-- How to complete this task --
Check every line of the entries below for "Notion", and copy the lines that have it.

[Saved data entries]

--- --- ---

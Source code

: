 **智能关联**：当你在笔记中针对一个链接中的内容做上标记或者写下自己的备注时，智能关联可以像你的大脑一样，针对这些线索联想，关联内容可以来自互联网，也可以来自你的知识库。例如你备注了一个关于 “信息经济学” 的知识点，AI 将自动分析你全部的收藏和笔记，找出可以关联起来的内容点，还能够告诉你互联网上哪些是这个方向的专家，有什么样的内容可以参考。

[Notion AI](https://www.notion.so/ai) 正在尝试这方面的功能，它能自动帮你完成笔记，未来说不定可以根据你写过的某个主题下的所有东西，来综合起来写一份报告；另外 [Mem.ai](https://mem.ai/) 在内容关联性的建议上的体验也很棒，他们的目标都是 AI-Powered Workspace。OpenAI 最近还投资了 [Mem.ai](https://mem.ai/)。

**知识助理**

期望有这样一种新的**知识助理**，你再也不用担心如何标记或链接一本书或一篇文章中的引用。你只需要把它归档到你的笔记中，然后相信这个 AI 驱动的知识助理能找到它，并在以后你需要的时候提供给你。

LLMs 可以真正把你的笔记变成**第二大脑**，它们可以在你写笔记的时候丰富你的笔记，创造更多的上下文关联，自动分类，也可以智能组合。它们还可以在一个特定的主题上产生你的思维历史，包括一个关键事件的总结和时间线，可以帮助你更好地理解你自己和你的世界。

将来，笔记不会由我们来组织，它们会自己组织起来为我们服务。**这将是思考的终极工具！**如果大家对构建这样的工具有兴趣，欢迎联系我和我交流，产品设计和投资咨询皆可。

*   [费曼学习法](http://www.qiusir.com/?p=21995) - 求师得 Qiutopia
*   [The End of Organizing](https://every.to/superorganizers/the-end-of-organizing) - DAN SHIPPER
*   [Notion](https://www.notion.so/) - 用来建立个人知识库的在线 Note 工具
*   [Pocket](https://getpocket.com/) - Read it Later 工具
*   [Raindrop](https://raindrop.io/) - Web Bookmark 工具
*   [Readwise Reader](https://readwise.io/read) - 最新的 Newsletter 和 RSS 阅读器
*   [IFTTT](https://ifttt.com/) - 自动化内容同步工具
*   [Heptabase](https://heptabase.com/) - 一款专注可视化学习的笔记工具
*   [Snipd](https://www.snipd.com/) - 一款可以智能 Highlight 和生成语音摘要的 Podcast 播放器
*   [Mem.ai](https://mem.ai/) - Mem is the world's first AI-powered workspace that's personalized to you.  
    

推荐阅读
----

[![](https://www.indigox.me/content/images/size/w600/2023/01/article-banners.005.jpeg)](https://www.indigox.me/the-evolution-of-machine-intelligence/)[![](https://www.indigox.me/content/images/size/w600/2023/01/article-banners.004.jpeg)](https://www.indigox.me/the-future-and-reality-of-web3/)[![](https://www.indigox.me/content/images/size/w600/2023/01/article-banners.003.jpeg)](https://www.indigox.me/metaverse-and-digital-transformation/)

--- --- ---

-- Output of the exercise --
[Notion AI](https://www.notion.so/ai) 正在尝试这方面的功能，它能自动帮你完成笔记，未来说不定可以根据你写过的某个主题下的所有东西，来综合起来写一份报告；另外 [Mem.ai](https://mem.ai/) 在内容关联性的建议上的体验也很棒，他们的目标都是 AI-Powered Workspace。OpenAI 最近还投资了 [Mem.ai](https://mem.ai/)。
*   [Notion](https://www.notion.so/) - 用来建立个人知识库的在线 Note 工具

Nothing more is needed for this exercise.